What you return must be every line from the beginning of the data through the line holding "## THE REC 77 APPROACH", unchanged.

MATERIAL FOR THIS TASK =>
# # #

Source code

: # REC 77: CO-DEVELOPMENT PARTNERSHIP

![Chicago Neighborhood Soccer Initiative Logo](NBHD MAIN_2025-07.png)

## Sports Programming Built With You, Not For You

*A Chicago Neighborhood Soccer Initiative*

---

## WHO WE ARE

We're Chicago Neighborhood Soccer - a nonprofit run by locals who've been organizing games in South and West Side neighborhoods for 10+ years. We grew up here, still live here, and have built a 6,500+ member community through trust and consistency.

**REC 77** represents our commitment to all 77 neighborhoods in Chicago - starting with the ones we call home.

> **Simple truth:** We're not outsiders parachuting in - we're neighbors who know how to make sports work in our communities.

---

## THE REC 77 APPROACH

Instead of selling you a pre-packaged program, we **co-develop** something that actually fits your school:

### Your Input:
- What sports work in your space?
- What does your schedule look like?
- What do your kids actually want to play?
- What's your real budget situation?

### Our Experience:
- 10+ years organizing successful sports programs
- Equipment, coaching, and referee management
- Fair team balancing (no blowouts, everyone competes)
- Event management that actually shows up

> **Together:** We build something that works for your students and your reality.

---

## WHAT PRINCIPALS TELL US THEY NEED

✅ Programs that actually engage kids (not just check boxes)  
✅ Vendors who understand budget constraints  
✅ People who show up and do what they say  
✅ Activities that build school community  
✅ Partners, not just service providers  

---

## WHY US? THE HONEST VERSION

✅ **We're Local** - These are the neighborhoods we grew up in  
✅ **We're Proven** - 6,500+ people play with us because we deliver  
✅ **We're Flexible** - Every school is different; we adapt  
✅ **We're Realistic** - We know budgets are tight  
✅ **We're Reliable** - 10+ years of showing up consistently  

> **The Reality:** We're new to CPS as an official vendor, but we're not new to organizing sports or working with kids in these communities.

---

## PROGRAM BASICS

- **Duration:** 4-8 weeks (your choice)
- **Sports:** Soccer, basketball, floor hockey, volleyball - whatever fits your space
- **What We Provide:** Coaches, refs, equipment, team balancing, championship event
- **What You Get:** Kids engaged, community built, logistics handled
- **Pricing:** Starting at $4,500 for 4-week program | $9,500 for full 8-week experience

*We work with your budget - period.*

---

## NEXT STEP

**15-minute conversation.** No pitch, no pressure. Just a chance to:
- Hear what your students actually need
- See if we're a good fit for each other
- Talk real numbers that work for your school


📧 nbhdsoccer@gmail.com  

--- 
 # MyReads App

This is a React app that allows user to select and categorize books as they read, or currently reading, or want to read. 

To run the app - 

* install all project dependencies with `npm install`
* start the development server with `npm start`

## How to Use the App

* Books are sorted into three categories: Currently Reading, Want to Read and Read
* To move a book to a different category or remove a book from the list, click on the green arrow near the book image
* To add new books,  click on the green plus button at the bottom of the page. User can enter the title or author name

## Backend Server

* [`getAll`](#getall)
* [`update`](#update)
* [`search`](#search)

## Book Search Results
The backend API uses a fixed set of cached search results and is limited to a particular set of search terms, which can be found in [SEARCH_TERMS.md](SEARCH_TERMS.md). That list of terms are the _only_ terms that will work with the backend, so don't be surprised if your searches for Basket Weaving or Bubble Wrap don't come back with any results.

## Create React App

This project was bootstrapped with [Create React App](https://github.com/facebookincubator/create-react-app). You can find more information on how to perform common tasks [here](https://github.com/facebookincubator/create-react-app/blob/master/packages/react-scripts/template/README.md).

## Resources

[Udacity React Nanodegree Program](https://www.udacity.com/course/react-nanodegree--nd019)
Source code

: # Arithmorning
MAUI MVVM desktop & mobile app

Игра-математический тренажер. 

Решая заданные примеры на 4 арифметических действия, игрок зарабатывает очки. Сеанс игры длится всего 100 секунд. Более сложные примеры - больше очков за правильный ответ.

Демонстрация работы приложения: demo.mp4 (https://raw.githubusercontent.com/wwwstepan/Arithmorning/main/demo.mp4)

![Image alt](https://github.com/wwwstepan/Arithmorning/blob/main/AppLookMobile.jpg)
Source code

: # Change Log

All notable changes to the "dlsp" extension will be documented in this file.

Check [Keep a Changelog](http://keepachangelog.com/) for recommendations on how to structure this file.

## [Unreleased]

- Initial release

# # #

FINAL ANSWER =>
Source code

: # REC 77: CO-DEVELOPMENT PARTNERSHIP

![Chicago Neighborhood Soccer Initiative Logo](NBHD MAIN_2025-07.png)

## Sports Programming Built With You, Not For You

*A Chicago Neighborhood Soccer Initiative*

---

## WHO WE ARE

We're Chicago Neighborhood Soccer - a nonprofit run by locals who've been organizing games in South and West Side neighborhoods for 10+ years. We grew up here, still live here, and have built a 6,500+ member community through trust and consistency.

**REC 77** represents our commitment to all 77 neighborhoods in Chicago - starting with the ones we call home.

> **Simple truth:** We're not outsiders parachuting in - we're neighbors who know how to make sports work in our communities.

---

## THE REC 77 APPROACH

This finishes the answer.